Koudinov was one of three New Zealand gymnasts who competed in the 2016 Summer Olympics in Rio; the other two were Courtney McGregor and Dylan Schmidt. Collectively, they became New Zealand's first Olympic gymnasts since 2000. He placed 45th in the all-around qualifications and did not advance into any finals.

Koudinov planned on retiring after the 2017 World Championships and moved back to New Zealand, but the national team head coach convinced him to continue for the 2018 Commonwealth Games. There, he helped the team place sixth, and he placed 15th in the all-around final.

Koudinov won the all-around title at the 2021 Oceania Championships and also won the continental berth for the 2020 Summer Olympics. There, he placed 52nd in the all-around qualifications and did not advance into any finals. In 2022, Koudinov was selected to compete at his fifth Commonwealth Games. However, he had to withdraw from the all-around final due to an injury.

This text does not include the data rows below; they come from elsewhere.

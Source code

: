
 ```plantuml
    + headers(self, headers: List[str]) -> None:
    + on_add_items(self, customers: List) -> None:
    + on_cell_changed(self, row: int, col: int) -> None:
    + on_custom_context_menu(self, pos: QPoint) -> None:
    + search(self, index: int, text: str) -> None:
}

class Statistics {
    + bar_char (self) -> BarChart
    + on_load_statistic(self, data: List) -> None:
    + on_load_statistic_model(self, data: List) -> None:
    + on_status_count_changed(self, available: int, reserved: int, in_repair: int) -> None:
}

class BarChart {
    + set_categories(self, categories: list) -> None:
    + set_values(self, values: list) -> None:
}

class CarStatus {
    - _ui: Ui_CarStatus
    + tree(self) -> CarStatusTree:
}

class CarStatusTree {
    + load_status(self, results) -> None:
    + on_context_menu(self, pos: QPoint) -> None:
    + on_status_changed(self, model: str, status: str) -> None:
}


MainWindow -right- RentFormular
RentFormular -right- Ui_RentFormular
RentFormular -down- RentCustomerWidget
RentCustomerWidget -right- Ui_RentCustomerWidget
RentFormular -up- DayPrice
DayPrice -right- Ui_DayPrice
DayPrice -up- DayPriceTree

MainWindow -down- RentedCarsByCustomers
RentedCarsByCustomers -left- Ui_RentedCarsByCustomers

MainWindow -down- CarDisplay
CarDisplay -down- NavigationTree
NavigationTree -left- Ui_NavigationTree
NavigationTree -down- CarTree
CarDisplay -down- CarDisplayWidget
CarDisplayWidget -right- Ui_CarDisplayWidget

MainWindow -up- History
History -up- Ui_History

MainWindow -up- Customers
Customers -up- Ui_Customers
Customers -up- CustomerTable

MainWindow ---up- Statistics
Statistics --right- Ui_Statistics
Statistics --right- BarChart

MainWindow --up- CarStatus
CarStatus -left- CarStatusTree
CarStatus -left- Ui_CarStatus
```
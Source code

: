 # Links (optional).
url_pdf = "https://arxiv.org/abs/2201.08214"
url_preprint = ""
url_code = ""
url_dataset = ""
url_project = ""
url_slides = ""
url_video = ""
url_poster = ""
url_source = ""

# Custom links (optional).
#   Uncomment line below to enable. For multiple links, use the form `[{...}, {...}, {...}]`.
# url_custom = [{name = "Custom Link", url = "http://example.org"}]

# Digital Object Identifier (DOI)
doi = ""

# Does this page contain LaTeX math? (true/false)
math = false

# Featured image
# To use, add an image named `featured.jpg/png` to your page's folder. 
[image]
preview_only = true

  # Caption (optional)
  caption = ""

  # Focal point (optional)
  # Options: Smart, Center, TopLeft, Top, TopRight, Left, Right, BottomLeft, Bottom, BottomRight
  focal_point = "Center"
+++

Koudinov won the all-around title at the 2023 Oceania Championships and advanced to the 2023 World Championships. There, he finished 51st in the all-around qualifications. He was not able to compete at the 2024 Oceania Championships due to an injury and therefore could not qualify for the 2024 Summer Olympics.

== Eponymous skill ==
At the 2017 World Championships, Koudinov competed an original horizontal bar release move, a Gaylord with a full turn. He fell on the skill twice before catching it. As the first gymnast to complete the move at a major international competition, it is named after him in the Code of Points. He became only the second New Zealander to have a skill named in the Code of Points.

| Apparatus | Name | Description | Difficulty | Added to Code of Points |
|---|---|---|---|---|
| Horizontal bar | Koudinov | Gaylord with 1/1 turn | H (0.8) | 2017 World Championships |

== Personal life ==
Koudinov graduated from Ohio State University with degrees in economics and Japanese. He speaks English, Japanese, Russian, and Chinese. Since 2017, he has coached fellow gymnasts at the Tristar Gymnastics Club to pay for his training and travel expenses. His daughter was born in 2020.